Equipamentos da Huawei terão que ser trocados no Reino Unido - François Lenoir/Reuters
Equipamentos da Huawei terão que ser trocados no Reino Unido Imagem: François Lenoir/Reuters

14/07/2020 10h37

O governo do primeiro-ministro britânico, Boris Johnson, proibirá a chinesa Huawei na rede 5G do Reino Unido, ordenando que as empresas de telecomunicações removem seus equipamentos até 2027, disse nesta terça-feira (14) o secretário de mídia Oliver Dowden.

Os operadores não poderão comprar componentes 5G da Huawei a partir do final deste ano e foram instruídos a remover todos os equipamentos existentes fabricados pela gigante de telecomunicações chinesa da rede 5G até 2027.

"O NCSC (Centro Nacional de Segurança Cibernética) informou agora aos ministros que eles mudaram significativamente sua avaliação de segurança da presença da Huawei na rede 5G do Reino Unido", disse Dowden à Câmara dos Comuns após Johnson presidir uma reunião do Conselho de Segurança Nacional britânico.

A decisão foi formalizada pelo Conselho de Segurança Nacional, presidido pelo primeiro-ministro Boris Johnson, e reverte a autorização concedida pelo próprio governo em janeiro passado, quando permitira que a empresa tivesse um papel "limitado" na montagem da rede 5G.

O novo posicionamento do Reino Unido é uma vitória para o presidente dos EUA, Donald Trump, em sua guerra comercial com a China, que, por sua vez, já havia prometido retaliações caso os britânicos excluíssem a Huawei, o que pode agravar uma tensão já elevada pela crise em Hong Kong.
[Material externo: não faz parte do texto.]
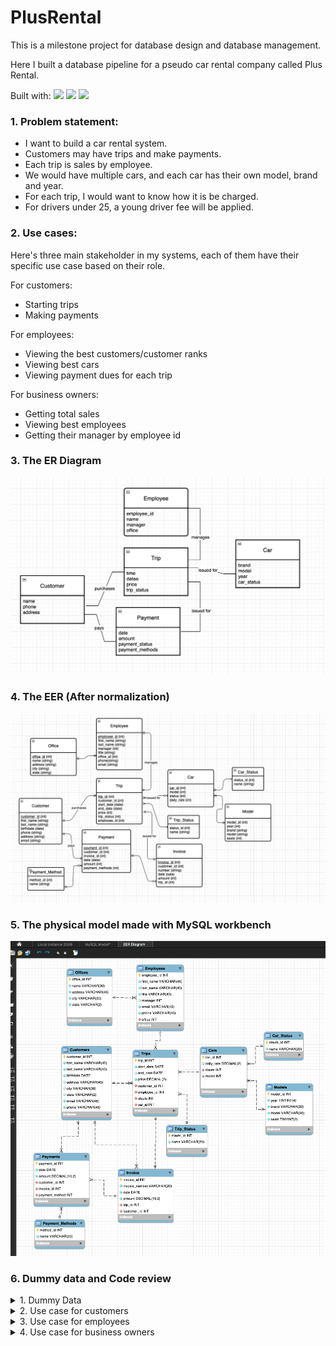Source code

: # PlusRental
This is a milestone project for database design and database management.

Here I built a database pipeline for a pseudo car rental company called Plus Rental.

Built with:	![](https://img.shields.io/badge/Code-MySQL-informational?style=flat&logo=Java&logoColor=white&color=FA8218)  ![](https://img.shields.io/badge/Tool-Workbench-informational?style=flat&logo=Java&logoColor=white&color=6082B6)  ![](https://img.shields.io/badge/Skill-DatabaseManagement-informational?style=flat&logo=Java&logoColor=white&color=90EE90)  

### 1. Problem statement:
-	I want to build a car rental system.
-	Customers may have trips and make payments.
-	Each trip is sales by employee.
-	We would have multiple cars, and each car has their own model, brand and year.
-	For each trip, I would want to know how it is be charged.
-	For drivers under 25, a young driver fee will be applied.


### 2. Use cases:
Here's three main stakeholder in my systems, each of them have their specific use case based on their role.

For customers:
- Starting trips
- Making payments

For employees:
- Viewing the best customers/customer ranks
- Viewing best cars
- Viewing payment dues for each trip 

For business owners:
- Getting total sales
- Viewing best employees
- Getting their manager by employee id

### 3. The ER Diagram

![](https://github.com/JasmnC/PlusRental/blob/main/images/ER_Diagram.png)


### 4. The EER (After normalization)

![](https://github.com/JasmnC/PlusRental/blob/main/images/EER_Diagram_3NF.png)


### 5. The physical model made with MySQL workbench 
![](https://github.com/JasmnC/PlusRental/blob/main/images/Physical_Model.png) 


### 6. Dummy data and Code review

<details>
  <summary>1. Dummy Data</summary>
  
  After I generate the sql script by forward engineering, defining structures, we can see all tables here but no data.
  ![](https://github.com/JasmnC/PlusRental/blob/main/images/Screenshot1.png)

 First, I insert the three entities customers, cars and employees, with their corresponding tables. 

 ![](https://github.com/JasmnC/PlusRental/blob/main/images/Screenshot2.png)

The table of customers: 
 ![](https://github.com/JasmnC/PlusRental/blob/main/images/Screenshot3.png)

Table of cars, associate with car model and car status.  
![](https://github.com/JasmnC/PlusRental/blob/main/images/Screenshot4.png)
![](https://github.com/JasmnC/PlusRental/blob/main/images/Screenshot5.png)
![](https://github.com/JasmnC/PlusRental/blob/main/images/Screenshot6.png)

And employees associate with their office.  
![](https://github.com/JasmnC/PlusRental/blob/main/images/Screenshot7.png)
![](https://github.com/JasmnC/PlusRental/blob/main/images/Screenshot8.png)

Now we have all the customers, we can start finding out all young drivers, create view for young drivers. 

```
CREATE VIEW Young_Driver AS
SELECT customer_id, first_name, last_name, (birthdate-CURDATE())<25 AS is_young_driver
FROM Customers;
```
![](https://github.com/JasmnC/PlusRental/blob/main/images/Screenshot9.png)
 
Test by inserting a new customer.

</details>

<details>
  <summary>2. Use case for customers</summary>

```
INSERT INTO Customers VALUE (DEFAULT, "Jasmine", "Chen", "2000-10-30", "287 Henmingwey St", "Boston", "MA", "jasmnc@gmail.com", "360-267-0401");
```
![](https://github.com/JasmnC/PlusRental/blob/main/images/Screenshot10.png)

Check by customer table.
![](https://github.com/JasmnC/PlusRental/blob/main/images/Screenshot11.png)


Refresh table, we can see a new customer is added and the young driver table as well. Also, the customer id is auto increased. 

Customers make trips to car.

Trip dummy data
![](https://github.com/JasmnC/PlusRental/blob/main/images/Screenshot12.png)
 
Test by insert trip.
```
INSERT INTO Trips VALUES (DEFAULT, "2023-03-27", "2023-03-29", 8, 80699,1, 1);  
```
![](https://github.com/JasmnC/PlusRental/blob/main/images/Screenshot13.png)

For trips we need to know the price, we can get trip price by start date, end date, and young driver fees.

```
CREATE VIEW Trip_Price AS 
SELECT t.trip_id, (t.end_date-t.start_date+1) AS trip_duration,
(t.end_date-t.start_date+1)*c.daily_rate AS rental_price, 
(t.end_date-t.start_date+1)*21.38 AS insurance, 
(t.end_date-t.start_date+1)*10*y.is_young_driver AS young_driver_fee,
(t.end_date-t.start_date+1)*c.daily_rate + (t.end_date-t.start_date+1)*21.38+(t.end_date-t.start_date+1)*10*y.is_young_driver AS total_price
FROM Trips t
JOIN Cars c USING(car_id)
JOIN young_driver y USING (customer_id);
```
![](https://github.com/JasmnC/PlusRental/blob/main/images/Screenshot14.png)

Now we have the total price, we can start charging for trips by making invoice. Here I separate invoice with payments because a invoice may have multiple payments, it can not be link to customer directly or it will create a many-to-many relationship.

![](https://github.com/JasmnC/PlusRental/blob/main/images/Screenshot15.png)


Test new invoice by inserting data.
```
INSERT INTO Invoice VALUES (DEFAULT, "55-105-9840", "2023-03-27", 100,1,8, 0);  
```
![](https://github.com/JasmnC/PlusRental/blob/main/images/Screenshot16.png)

And we have payments.  
![](https://github.com/JasmnC/PlusRental/blob/main/images/Screenshot17.png)

With payments and invoice, we can know the amount due for each trip. Because payments are link to invoice, the paid amount, so write triggers to auto update.

```
DELIMITER $$
CREATE TRIGGER paid_amount_after_insert
AFTER INSERT ON Payments
    FOR EACH ROW
BEGIN
	UPDATE Invoice
    SET paid_amount = paid_amount + NEW.amount
    WHERE invoice_id = NEW.invoice_id;
END $$
DELIMITER ;

DELIMITER $$
CREATE TRIGGER paid_amount_after_delete
	AFTER DELETE ON Payments
    FOR EACH ROW
BEGIN
	UPDATE Invoice
    SET paid_amount = paid_amount - OLD.amount
    WHERE invoice_id = OLD.invoice_id;
END $$
DELIMITER ;
```

Test making payment. We can see after paying $100, the paid amount in column 9 is updated.

```
INSERT INTO Payments VALUE(DEFAULT, "2023-03-03", 100, 8,9,3);
```
![](https://github.com/JasmnC/PlusRental/blob/main/images/Screenshot18.png)


</details>
<details>
  <summary>3. Use case for employees</summary>
	
View best customers by the customer_rank view table.
```
CREATE VIEW customer_rank AS 
SELECT c.customer_id, c.first_name, c.last_name,
		SUM(amount) AS total_sales
FROM Customers c
JOIN Invoice i USING (customer_id)
GROUP BY customer_id 
ORDER BY SUM(amount) DESC;

SELECT * FROM car_rental.customer_rank; 
```
![](https://github.com/JasmnC/PlusRental/blob/main/images/Screenshot19.png)


View best car by the most_popular_car view table.

```
CREATE VIEW most_popular_car AS 
SELECT car_id, m.brand, m.model,c.state, COUNT(car_id) AS booking_times
FROM Trips t  
JOIN Cars c USING(car_id)
JOIN Models m ON c.model=m.model_id
GROUP BY car_id, m.brand
ORDER BY booking_times DESC;

SELECT * FROM car_rental.most_popular_car;
``` 
![](https://github.com/JasmnC/PlusRental/blob/main/images/Screenshot20.png)


Also we’ll want to know each trip amount dues by the trip_amount_due view table.

```
CREATE VIEW trip_amount_due AS 
SELECT t.trip_id, i.customer_id, i.invoice_id, t.total_price, i.paid_amount, 
	t.total_price-i.paid_amount AS amount_due
FROM Invoice i
JOIN trip_price t USING (trip_id)
GROUP BY trip_id
ORDER BY (t.total_price-i.paid_amount) DESC;

SELECT * FROM car_rental.trip_amount_due;
```
![](https://github.com/JasmnC/PlusRental/blob/main/images/Screenshot21.png)
 
</details>
<details>
  <summary>4. Use case for business owners</summary>

View total sales by procedures.
```
DELIMITER $$
CREATE PROCEDURE get_total_sales()
BEGIN
SELECT SUM(total_price) AS total_sales FROM trip_price;
END$$
DELIMITER ;
```
![](https://github.com/JasmnC/PlusRental/blob/main/images/Screenshot22.png)


View best employee by sorted procedures.
```
DROP PROCEDURE IF EXISTS get_best_employee;
DELIMITER $$
CREATE PROCEDURE get_best_employee()
BEGIN
SELECT e.employee_id, e.first_name, e.last_name,
COUNT(employee_id) AS sales_by
FROM Employees e
JOIN Trips t USING(employee_id)
GROUP BY employee_id
ORDER BY sales_by DESC;
END $$
DELIMITER ;
```
![](https://github.com/JasmnC/PlusRental/blob/main/images/Screenshot23.png)


Also find his/her manager by sorted procedures, pass in employee id to as parameter. To avid not finding employee with NULL manager value, use left join.
```
DROP PROCEDURE IF EXISTS get_manager;
DELIMITER $$
CREATE PROCEDURE get_manager(employee_id INT )
BEGIN
SELECT e.employee_id, e.first_name, e.last_name, e.title,
m.first_name AS manager
FROM Employees e
LEFT JOIN Employees m ON e.manager = m.employee_id
WHERE e.employee_id=employee_id;
END $$
DELIMITER ;
```
![](https://github.com/JasmnC/PlusRental/blob/main/images/Screenshot24.png)
![](https://github.com/JasmnC/PlusRental/blob/main/images/Screenshot25.png)

</details>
Por outro lado, o governo Trump havia dito a Londres que a decisão de janeiro de permitir a participação da companhia chinesa poderia impedir o compartilhamento de informações de inteligência e até levar à realocação de caças americanos estacionados na Inglaterra.

Os Estados Unidos alegam que uma rede 5G desenvolvida pela Huawei poderia se tornar um veículo de espionagem da China, acusação negada pela companhia.